タイ政府は2つの異なる税制優遇措置を提供している。第一に、大臣規定第399号による国内取引所でのキャピタルゲイン非課税。第二に、LTRビザ特典としての国外源泉所得の非課税だ。
この2つを組み合わせると、以下のタックス・シールドが構築できる。
投資家がLTRビザを取得する。Bitkubなど国内取引所で得た利益は大臣規定第399号により非課税となる。Binance.comやCoinbaseなど国外取引所で得た利益は国外源泉所得と見なされる。LTRビザ保有者は、この国外所得をタイ国内に持ち込んでも非課税となる。
結果として、LTRビザ保有者は事実上すべての暗号資産キャピタルゲインを合法的に非課税にできる可能性がある。
ただし、LTRビザ取得には条件がある。「富裕なグローバル市民」カテゴリーでは、タイ国債、不動産、FDIへ最低50万ドルの投資が義務付けられている。重要なのは、この投資対象として暗号資産は認められていないことだ。
タイ政府は投資家に「安定的で国内経済に直接貢献する」資産への投資を義務付ける。その見返りとして、「投機的でボラティリティの高い」暗号資産で得た利益は非課税とする。これは洗練されたリスク管理戦略だ。
グローバル競争環境での位置づけ
タイの戦略は、他のタックスヘイブンとは異なるアプローチを取っている。
UAE(ドバイ)は個人に対する所得税、キャピタルゲイン税が完全にゼロだ。
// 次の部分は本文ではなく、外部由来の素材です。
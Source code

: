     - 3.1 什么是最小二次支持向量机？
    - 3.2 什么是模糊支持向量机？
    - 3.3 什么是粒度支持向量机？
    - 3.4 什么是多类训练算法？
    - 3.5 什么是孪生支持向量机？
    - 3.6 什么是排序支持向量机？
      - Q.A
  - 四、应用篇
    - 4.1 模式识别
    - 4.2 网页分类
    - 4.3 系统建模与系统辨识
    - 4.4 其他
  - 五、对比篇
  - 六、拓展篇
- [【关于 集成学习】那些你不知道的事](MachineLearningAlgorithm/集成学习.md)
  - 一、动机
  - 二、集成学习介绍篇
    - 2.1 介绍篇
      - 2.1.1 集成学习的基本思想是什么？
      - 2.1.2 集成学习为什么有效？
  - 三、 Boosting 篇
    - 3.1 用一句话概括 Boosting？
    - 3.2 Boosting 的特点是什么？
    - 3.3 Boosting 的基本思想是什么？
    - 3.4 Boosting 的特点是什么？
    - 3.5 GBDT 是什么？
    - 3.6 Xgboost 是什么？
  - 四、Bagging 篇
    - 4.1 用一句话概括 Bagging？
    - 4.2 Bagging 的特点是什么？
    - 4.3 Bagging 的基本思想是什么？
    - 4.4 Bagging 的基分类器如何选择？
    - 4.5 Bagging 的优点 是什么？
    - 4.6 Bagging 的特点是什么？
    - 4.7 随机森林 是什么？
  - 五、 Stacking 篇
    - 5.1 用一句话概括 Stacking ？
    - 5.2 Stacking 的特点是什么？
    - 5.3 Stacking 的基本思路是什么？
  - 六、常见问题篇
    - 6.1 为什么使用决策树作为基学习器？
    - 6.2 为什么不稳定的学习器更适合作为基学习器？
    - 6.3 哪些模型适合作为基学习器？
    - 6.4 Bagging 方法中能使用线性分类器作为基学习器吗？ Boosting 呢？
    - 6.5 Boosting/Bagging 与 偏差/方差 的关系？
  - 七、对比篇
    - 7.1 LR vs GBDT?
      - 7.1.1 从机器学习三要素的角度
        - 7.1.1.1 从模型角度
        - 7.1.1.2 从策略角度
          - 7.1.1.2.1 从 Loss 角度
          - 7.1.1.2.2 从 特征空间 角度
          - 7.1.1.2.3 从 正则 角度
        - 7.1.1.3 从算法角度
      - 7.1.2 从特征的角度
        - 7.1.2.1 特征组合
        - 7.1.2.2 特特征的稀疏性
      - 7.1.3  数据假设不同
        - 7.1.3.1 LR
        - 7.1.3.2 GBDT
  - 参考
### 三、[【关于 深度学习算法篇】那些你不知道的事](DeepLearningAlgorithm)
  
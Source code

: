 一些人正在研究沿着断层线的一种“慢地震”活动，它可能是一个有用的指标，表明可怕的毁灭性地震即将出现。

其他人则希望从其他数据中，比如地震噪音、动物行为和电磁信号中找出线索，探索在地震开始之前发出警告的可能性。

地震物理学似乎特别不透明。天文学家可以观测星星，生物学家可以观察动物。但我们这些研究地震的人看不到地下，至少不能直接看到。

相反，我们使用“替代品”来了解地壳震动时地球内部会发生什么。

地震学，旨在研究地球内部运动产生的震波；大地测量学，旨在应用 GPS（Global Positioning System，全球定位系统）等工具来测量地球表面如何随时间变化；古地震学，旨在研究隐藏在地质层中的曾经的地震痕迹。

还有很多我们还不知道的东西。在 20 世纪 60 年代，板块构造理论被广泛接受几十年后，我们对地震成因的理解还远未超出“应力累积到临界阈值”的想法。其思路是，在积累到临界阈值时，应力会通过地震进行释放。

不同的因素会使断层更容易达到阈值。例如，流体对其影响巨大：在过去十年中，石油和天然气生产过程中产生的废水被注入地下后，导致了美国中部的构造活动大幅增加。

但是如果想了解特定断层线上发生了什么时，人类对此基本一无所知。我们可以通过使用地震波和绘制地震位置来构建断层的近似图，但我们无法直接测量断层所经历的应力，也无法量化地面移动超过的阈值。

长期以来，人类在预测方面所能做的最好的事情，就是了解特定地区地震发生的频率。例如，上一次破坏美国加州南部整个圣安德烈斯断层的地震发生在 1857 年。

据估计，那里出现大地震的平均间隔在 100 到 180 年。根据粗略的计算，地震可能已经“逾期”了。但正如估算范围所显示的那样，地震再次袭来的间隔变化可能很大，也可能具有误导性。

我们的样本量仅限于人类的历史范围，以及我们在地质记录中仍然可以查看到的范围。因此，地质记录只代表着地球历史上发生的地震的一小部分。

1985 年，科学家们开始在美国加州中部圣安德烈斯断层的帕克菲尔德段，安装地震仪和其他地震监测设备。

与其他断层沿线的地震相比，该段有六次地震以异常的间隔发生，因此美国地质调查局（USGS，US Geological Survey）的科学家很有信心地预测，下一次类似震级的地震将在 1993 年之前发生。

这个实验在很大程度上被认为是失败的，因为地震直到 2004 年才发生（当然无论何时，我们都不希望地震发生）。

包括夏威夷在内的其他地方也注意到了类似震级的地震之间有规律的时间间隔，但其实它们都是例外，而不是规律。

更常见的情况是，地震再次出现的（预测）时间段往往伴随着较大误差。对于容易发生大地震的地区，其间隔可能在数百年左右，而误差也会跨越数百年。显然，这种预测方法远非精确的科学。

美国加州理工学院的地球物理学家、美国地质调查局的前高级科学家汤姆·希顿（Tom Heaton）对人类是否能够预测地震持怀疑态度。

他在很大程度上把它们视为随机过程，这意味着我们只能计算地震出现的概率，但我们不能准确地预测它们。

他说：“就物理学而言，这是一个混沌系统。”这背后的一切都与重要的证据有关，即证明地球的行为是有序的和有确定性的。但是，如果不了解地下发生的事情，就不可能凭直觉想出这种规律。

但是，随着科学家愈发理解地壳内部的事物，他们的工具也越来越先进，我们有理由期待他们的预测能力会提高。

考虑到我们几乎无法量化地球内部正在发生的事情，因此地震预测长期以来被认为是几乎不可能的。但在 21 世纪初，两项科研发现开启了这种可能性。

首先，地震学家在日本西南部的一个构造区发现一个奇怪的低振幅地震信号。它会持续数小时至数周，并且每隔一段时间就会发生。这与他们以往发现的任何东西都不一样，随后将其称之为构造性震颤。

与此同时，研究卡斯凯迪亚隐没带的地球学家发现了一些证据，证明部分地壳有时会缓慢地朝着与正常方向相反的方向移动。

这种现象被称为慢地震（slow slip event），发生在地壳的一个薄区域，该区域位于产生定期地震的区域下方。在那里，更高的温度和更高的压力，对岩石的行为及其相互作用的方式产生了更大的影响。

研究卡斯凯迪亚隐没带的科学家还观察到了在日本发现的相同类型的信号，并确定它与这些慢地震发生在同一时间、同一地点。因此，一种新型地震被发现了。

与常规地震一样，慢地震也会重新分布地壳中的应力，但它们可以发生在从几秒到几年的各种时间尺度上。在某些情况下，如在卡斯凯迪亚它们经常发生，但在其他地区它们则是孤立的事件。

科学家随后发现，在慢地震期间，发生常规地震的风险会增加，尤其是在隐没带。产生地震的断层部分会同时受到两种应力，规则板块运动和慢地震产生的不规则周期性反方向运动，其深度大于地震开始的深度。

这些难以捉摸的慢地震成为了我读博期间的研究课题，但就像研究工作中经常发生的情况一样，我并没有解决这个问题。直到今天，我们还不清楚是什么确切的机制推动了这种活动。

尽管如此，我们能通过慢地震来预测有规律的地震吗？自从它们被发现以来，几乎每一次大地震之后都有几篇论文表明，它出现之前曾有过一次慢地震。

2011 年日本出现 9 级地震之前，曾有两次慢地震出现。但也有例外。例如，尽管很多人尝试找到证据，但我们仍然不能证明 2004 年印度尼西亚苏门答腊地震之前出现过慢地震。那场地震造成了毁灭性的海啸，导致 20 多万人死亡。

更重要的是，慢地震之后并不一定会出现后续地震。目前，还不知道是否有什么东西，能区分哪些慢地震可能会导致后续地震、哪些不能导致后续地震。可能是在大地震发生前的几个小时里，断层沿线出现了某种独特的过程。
規制も明確である。シンガポールも主要なハブだが、規制が厳格だ。
タイは「完全な非課税」では競争しない。代わりに3つを組み合わせた戦略を取る。第一に「条件付き」の税制優遇(国内取引所限定)。第二に「圧倒的なライフスタイル」(生活費の安さ、文化、食事、気候)。第三に「多様なビザ・オプション」(DTV、プリビリッジ、LTR)だ。
正規総販売代理店であるSiam Legalの報告書は、「タイはライフスタイルの魅力と手頃さでシンガポールを上回った」と結論付けている。タイは「世界一住みやすいデジタル資産ハブ」を目指している。
社会的影響と懸念事項
この戦略が成功すればするほど、社会的な副作用も深刻化する可能性がある。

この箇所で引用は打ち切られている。